## Task
Some lines in the entries contain the word "getRefreshKey". Copy all of them.

## Listed records

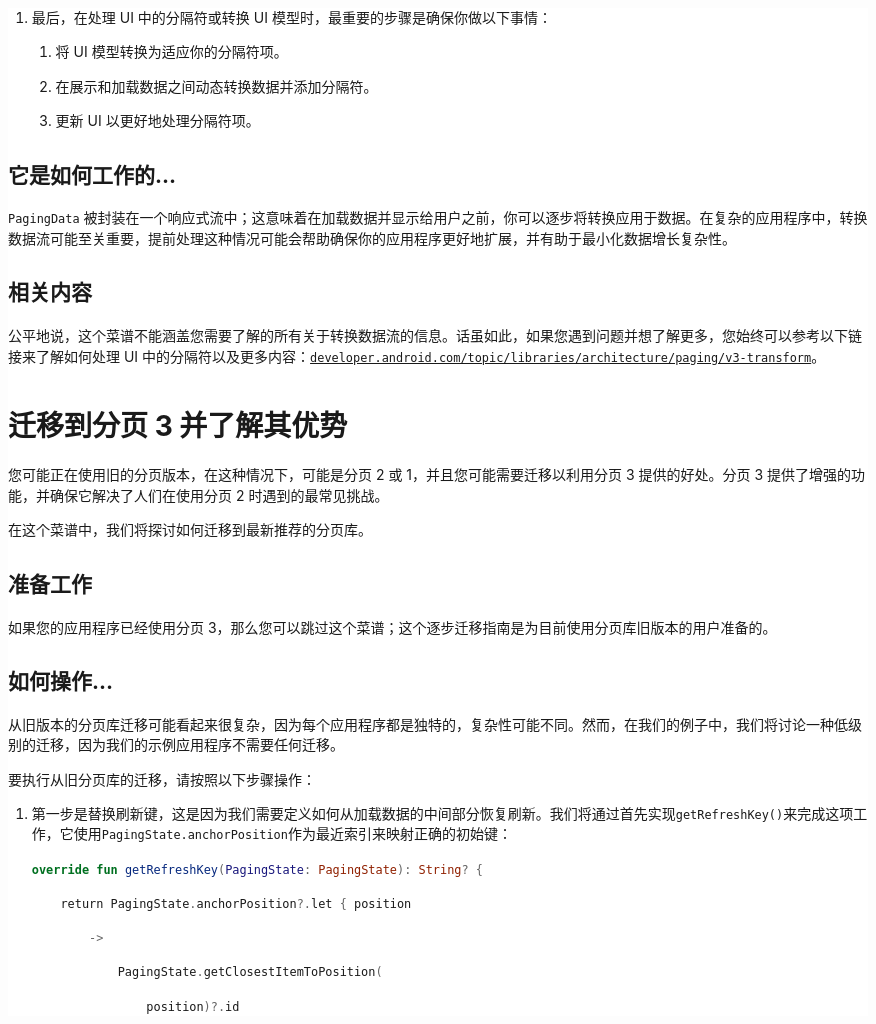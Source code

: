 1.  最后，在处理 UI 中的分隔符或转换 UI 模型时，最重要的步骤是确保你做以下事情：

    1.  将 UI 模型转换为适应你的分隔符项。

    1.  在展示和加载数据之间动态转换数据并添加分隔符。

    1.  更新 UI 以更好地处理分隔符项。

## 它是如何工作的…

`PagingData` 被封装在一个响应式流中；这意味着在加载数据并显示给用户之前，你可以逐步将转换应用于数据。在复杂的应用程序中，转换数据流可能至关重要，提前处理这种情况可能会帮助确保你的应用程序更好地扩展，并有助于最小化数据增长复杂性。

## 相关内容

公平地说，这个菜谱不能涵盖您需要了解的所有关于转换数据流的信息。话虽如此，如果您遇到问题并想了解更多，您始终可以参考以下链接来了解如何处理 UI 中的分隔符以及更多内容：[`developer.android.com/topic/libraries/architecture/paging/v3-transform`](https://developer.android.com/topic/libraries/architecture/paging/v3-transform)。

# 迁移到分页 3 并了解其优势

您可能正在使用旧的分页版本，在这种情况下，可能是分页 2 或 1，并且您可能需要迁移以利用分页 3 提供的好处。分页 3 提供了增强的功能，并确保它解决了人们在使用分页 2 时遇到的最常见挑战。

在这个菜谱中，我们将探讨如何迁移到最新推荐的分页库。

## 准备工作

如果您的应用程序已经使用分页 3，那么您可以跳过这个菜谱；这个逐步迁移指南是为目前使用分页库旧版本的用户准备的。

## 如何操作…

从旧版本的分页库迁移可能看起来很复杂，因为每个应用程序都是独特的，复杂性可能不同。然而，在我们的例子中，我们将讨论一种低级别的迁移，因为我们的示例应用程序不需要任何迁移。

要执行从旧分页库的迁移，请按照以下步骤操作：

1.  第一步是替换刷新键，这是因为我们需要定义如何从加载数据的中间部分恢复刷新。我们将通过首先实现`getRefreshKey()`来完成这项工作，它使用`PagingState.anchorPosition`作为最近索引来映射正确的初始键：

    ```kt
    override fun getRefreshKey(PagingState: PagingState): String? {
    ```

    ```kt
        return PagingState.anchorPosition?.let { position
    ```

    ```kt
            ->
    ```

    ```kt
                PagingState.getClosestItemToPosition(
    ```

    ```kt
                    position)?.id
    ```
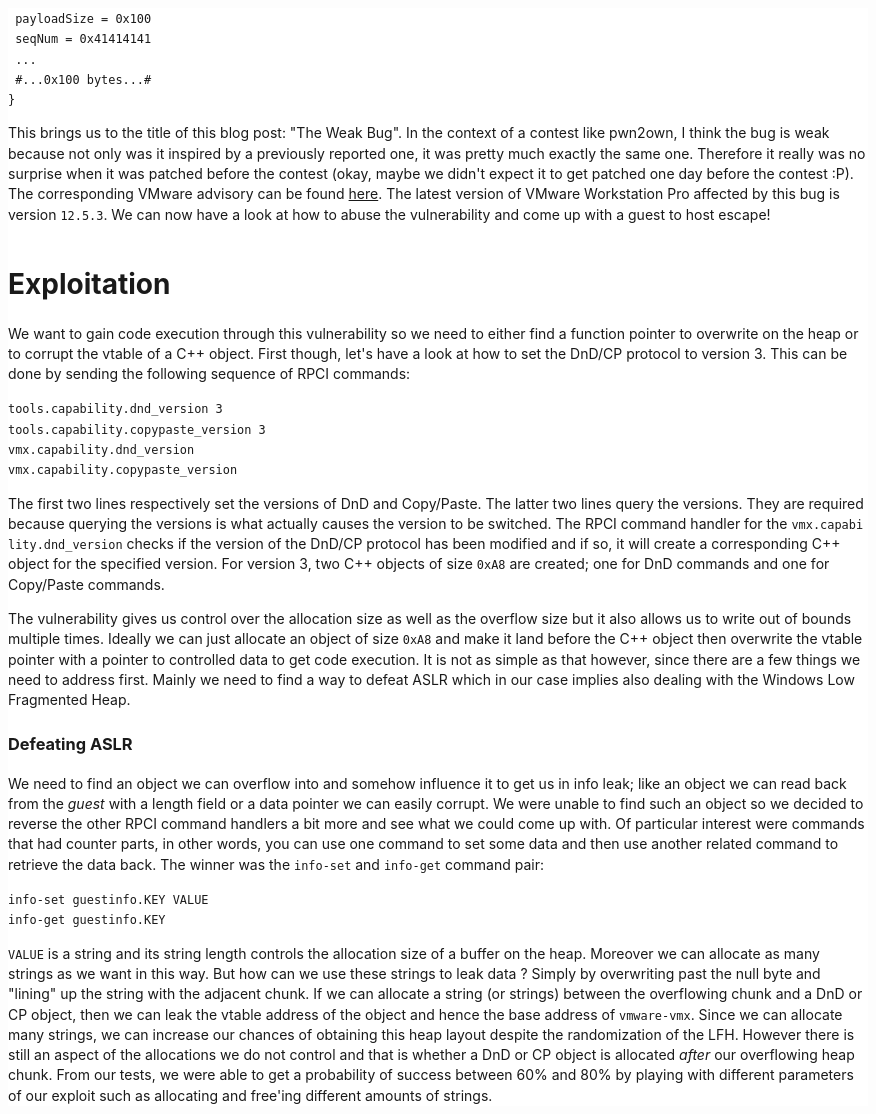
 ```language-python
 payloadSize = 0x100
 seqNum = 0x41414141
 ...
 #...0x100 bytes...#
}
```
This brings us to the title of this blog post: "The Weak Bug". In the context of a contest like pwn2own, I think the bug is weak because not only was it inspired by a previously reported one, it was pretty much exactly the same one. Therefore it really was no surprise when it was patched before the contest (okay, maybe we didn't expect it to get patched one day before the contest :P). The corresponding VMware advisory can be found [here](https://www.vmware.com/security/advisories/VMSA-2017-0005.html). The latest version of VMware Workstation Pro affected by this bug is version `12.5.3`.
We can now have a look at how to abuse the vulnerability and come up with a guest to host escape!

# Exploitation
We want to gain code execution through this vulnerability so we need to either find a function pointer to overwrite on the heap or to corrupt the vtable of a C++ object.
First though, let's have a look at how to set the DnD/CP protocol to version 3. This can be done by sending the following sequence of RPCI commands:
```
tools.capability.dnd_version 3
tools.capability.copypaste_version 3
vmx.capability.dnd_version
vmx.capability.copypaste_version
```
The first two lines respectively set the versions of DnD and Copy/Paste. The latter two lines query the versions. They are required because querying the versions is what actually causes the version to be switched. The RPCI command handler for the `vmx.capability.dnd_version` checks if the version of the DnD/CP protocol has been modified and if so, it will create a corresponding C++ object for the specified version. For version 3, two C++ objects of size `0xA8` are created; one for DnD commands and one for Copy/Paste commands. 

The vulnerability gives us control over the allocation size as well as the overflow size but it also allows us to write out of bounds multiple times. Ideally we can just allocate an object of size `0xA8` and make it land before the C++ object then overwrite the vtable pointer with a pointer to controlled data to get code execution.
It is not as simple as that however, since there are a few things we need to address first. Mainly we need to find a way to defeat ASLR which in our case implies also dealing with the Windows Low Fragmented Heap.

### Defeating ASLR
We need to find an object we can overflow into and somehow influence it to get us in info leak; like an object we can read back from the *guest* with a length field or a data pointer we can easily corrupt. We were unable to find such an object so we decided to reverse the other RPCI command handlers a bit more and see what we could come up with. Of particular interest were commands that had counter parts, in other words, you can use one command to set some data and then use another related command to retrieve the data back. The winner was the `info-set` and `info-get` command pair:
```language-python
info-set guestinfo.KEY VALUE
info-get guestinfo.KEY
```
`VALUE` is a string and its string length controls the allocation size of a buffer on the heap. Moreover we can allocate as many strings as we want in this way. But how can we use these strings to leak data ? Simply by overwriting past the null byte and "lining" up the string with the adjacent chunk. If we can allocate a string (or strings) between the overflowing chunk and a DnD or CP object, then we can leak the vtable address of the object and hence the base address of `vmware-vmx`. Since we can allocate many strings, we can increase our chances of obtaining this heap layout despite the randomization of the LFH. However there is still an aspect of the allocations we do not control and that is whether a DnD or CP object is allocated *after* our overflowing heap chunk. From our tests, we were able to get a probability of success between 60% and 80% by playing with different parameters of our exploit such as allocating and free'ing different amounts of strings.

## Written answer
1.  第一步是替换刷新键，这是因为我们需要定义如何从加载数据的中间部分恢复刷新。我们将通过首先实现`getRefreshKey()`来完成这项工作，它使用`PagingState.anchorPosition`作为最近索引来映射正确的初始键：
    override fun getRefreshKey(PagingState: PagingState): String? {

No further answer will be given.